## Required action
Images don't belong in the copy. Output the rest of the data exactly.

Collection entries
[Start of Attachment]

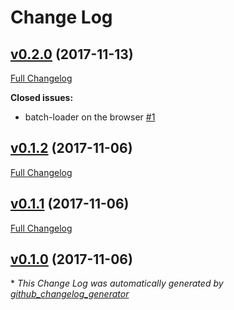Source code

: # Change Log

## [v0.2.0](https://github.com/feathers-plus/batch-loader/tree/v0.2.0) (2017-11-13)
[Full Changelog](https://github.com/feathers-plus/batch-loader/compare/v0.1.2...v0.2.0)

**Closed issues:**

- batch-loader on the browser [\#1](https://github.com/feathers-plus/batch-loader/issues/1)

## [v0.1.2](https://github.com/feathers-plus/batch-loader/tree/v0.1.2) (2017-11-06)
[Full Changelog](https://github.com/feathers-plus/batch-loader/compare/v0.1.1...v0.1.2)

## [v0.1.1](https://github.com/feathers-plus/batch-loader/tree/v0.1.1) (2017-11-06)
[Full Changelog](https://github.com/feathers-plus/batch-loader/compare/v0.1.0...v0.1.1)

## [v0.1.0](https://github.com/feathers-plus/batch-loader/tree/v0.1.0) (2017-11-06)


\* *This Change Log was automatically generated by [github_changelog_generator](https://github.com/skywinder/Github-Changelog-Generator)*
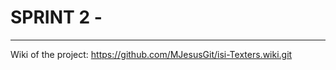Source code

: # SPRINT 2 - 
-----------------------

Wiki of the project: https://github.com/MJesusGit/isi-Texters.wiki.git
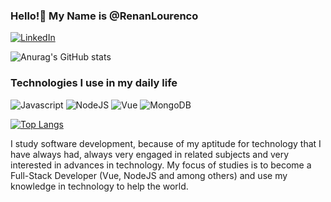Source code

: ### Hello!👋 My Name is @RenanLourenco ###





[![LinkedIn](https://img.shields.io/badge/LinkedIn-0077B5?style=for-the-badge&logo=linkedin&logoColor=white)](https://www.linkedin.com/in/renan-lourenco/)

![Anurag's GitHub stats](https://github-readme-stats.vercel.app/api?username=anuraghazra&show_icons=true)

### Technologies I use in my daily life


![Javascript](https://img.shields.io/badge/JavaScript-F7DF1E?style=for-the-badge&logo=javascript&logoColor=black)
![NodeJS](https://img.shields.io/badge/Node.js-43853D?style=for-the-badge&logo=node.js&logoColor=white)
![Vue](	https://img.shields.io/badge/Vue.js-35495E?style=for-the-badge&logo=vue.js&logoColor=4FC08D)
![MongoDB](https://img.shields.io/badge/MongoDB-4EA94B?style=for-the-badge&logo=mongodb&logoColor=white)


[![Top Langs](https://github-readme-stats.vercel.app/api/top-langs/?username=RenanLourenco&layout=compact)](https://github.com/anuraghazra/github-readme-stats)

I study software development, because of my aptitude for technology that I have always had,
always very engaged in related subjects and very interested in advances in technology. My focus of studies is to become a Full-Stack Developer (Vue, NodeJS and among others) and use my knowledge in technology to help the world.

[End of Attachment]

## Exercise result
Source code

: # Change Log

## [v0.2.0](https://github.com/feathers-plus/batch-loader/tree/v0.2.0) (2017-11-13)
[Full Changelog](https://github.com/feathers-plus/batch-loader/compare/v0.1.2...v0.2.0)

**Closed issues:**

- batch-loader on the browser [\#1](https://github.com/feathers-plus/batch-loader/issues/1)

## [v0.1.2](https://github.com/feathers-plus/batch-loader/tree/v0.1.2) (2017-11-06)
[Full Changelog](https://github.com/feathers-plus/batch-loader/compare/v0.1.1...v0.1.2)

## [v0.1.1](https://github.com/feathers-plus/batch-loader/tree/v0.1.1) (2017-11-06)
[Full Changelog](https://github.com/feathers-plus/batch-loader/compare/v0.1.0...v0.1.1)

## [v0.1.0](https://github.com/feathers-plus/batch-loader/tree/v0.1.0) (2017-11-06)


\* *This Change Log was automatically generated by [github_changelog_generator](https://github.com/skywinder/Github-Changelog-Generator)*
Source code

: # SPRINT 2 - 
-----------------------

Wiki of the project: https://github.com/MJesusGit/isi-Texters.wiki.git
Source code

: ### Hello!👋 My Name is @RenanLourenco ###





[![LinkedIn](https://img.shields.io/badge/LinkedIn-0077B5?style=for-the-badge&logo=linkedin&logoColor=white)](https://www.linkedin.com/in/renan-lourenco/)

![Anurag's GitHub stats](https://github-readme-stats.vercel.app/api?username=anuraghazra&show_icons=true)

### Technologies I use in my daily life


![Javascript](https://img.shields.io/badge/JavaScript-F7DF1E?style=for-the-badge&logo=javascript&logoColor=black)
![NodeJS](https://img.shields.io/badge/Node.js-43853D?style=for-the-badge&logo=node.js&logoColor=white)
![Vue](	https://img.shields.io/badge/Vue.js-35495E?style=for-the-badge&logo=vue.js&logoColor=4FC08D)
![MongoDB](https://img.shields.io/badge/MongoDB-4EA94B?style=for-the-badge&logo=mongodb&logoColor=white)


[![Top Langs](https://github-readme-stats.vercel.app/api/top-langs/?username=RenanLourenco&layout=compact)](https://github.com/anuraghazra/github-readme-stats)

I study software development, because of my aptitude for technology that I have always had,
always very engaged in related subjects and very interested in advances in technology. My focus of studies is to become a Full-Stack Developer (Vue, NodeJS and among others) and use my knowledge in technology to help the world.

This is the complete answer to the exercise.